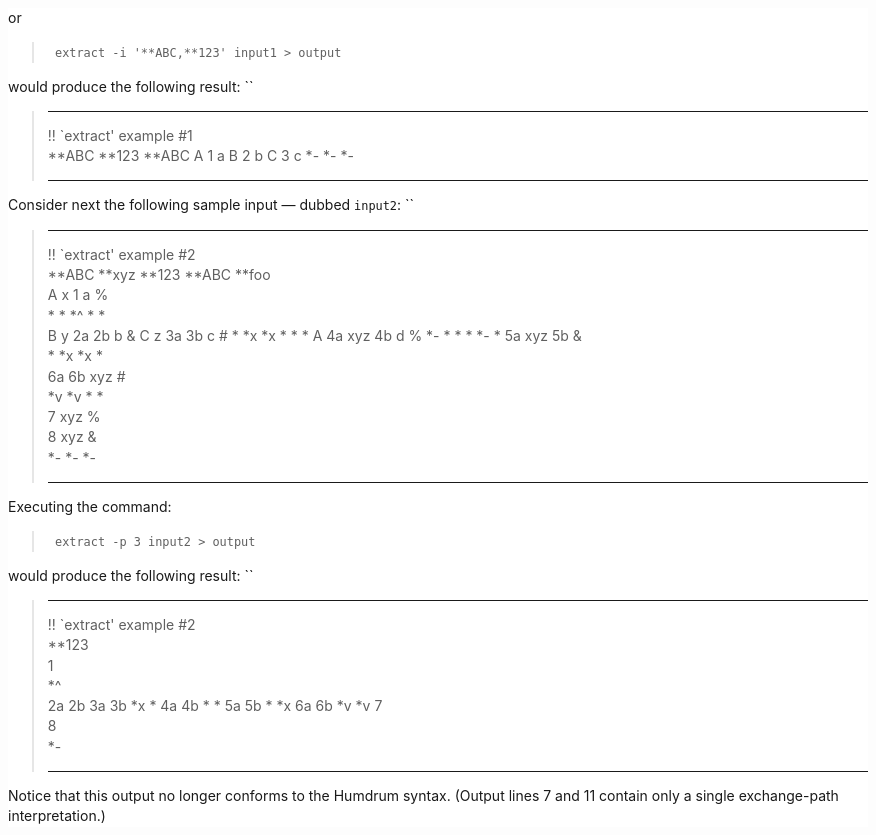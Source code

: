 or

> ` extract -i '**ABC,**123' input1 > output`

would produce the following result: ``

>   ---------------------------- --------- ---------
>   !! \`extract\' example \#1             
>   \*\*ABC                      \*\*123   \*\*ABC
>   A                            1         a
>   B                            2         b
>   C                            3         c
>   \*-                          \*-       \*-
>   ---------------------------- --------- ---------
>
Consider next the following sample input &mdash; dubbed `input2`: ``

>   ---------------------------- --------- --------- --------- --------- ----
>   !! \`extract\' example \#2                                           
>   \*\*ABC                      \*\*xyz   \*\*123   \*\*ABC   \*\*foo   
>   A                            x         1         a         \%        
>   \*                           \*        \*\^      \*        \*        
>   B                            y         2a        2b        b         &
>   C                            z         3a        3b        c         \#
>   \*                           \*x       \*x       \*        \*        \*
>   A                            4a        xyz       4b        d         \%
>   \*-                          \*        \*        \*        \*-       \*
>   5a                           xyz       5b        &                   
>   \*                           \*x       \*x       \*                  
>   6a                           6b        xyz       \#                  
>   \*v                          \*v       \*        \*                  
>   7                            xyz       \%                            
>   8                            xyz       &                             
>   \*-                          \*-       \*-                           
>   ---------------------------- --------- --------- --------- --------- ----
>
Executing the command:

> ` extract -p 3 input2 > output`

would produce the following result: ``

>   ---------------------------- -----
>   !! \`extract\' example \#2   
>   \*\*123                      
>   1                            
>   \*\^                         
>   2a                           2b
>   3a                           3b
>   \*x                          \*
>   4a                           4b
>   \*                           \*
>   5a                           5b
>   \*                           \*x
>   6a                           6b
>   \*v                          \*v
>   7                            
>   8                            
>   \*-                          
>   ---------------------------- -----
>
Notice that this output no longer conforms to the Humdrum syntax.
(Output lines 7 and 11 contain only a single exchange-path
interpretation.)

##############################

The answer should be the records above, unchanged, with the pictures omitted.

Result of the task:
Source code

: or

> ` extract -i '**ABC,**123' input1 > output`

would produce the following result: ``

>   ---------------------------- --------- ---------
>   !! \`extract\' example \#1             
>   \*\*ABC                      \*\*123   \*\*ABC
>   A                            1         a
>   B                            2         b
>   C                            3         c
>   \*-                          \*-       \*-
>   ---------------------------- --------- ---------
>
Consider next the following sample input &mdash; dubbed `input2`: ``

>   ---------------------------- --------- --------- --------- --------- ----
>   !! \`extract\' example \#2                                           
>   \*\*ABC                      \*\*xyz   \*\*123   \*\*ABC   \*\*foo   
>   A                            x         1         a         \%        
>   \*                           \*        \*\^      \*        \*        
>   B                            y         2a        2b        b         &
>   C                            z         3a        3b        c         \#
>   \*                           \*x       \*x       \*        \*        \*
>   A                            4a        xyz       4b        d         \%
>   \*-                          \*        \*        \*        \*-       \*
>   5a                           xyz       5b        &                   
>   \*                           \*x       \*x       \*                  
>   6a                           6b        xyz       \#                  
>   \*v                          \*v       \*        \*                  
>   7                            xyz       \%                            
>   8                            xyz       &                             
>   \*-                          \*-       \*-                           
>   ---------------------------- --------- --------- --------- --------- ----
>
Executing the command:

> ` extract -p 3 input2 > output`

would produce the following result: ``

>   ---------------------------- -----
>   !! \`extract\' example \#2   
>   \*\*123                      
>   1                            
>   \*\^                         
>   2a                           2b
>   3a                           3b
>   \*x                          \*
>   4a                           4b
>   \*                           \*
>   5a                           5b
>   \*                           \*x
>   6a                           6b
>   \*v                          \*v
>   7                            
>   8                            
>   \*-                          
>   ---------------------------- -----
>
Notice that this output no longer conforms to the Humdrum syntax.
(Output lines 7 and 11 contain only a single exchange-path
interpretation.)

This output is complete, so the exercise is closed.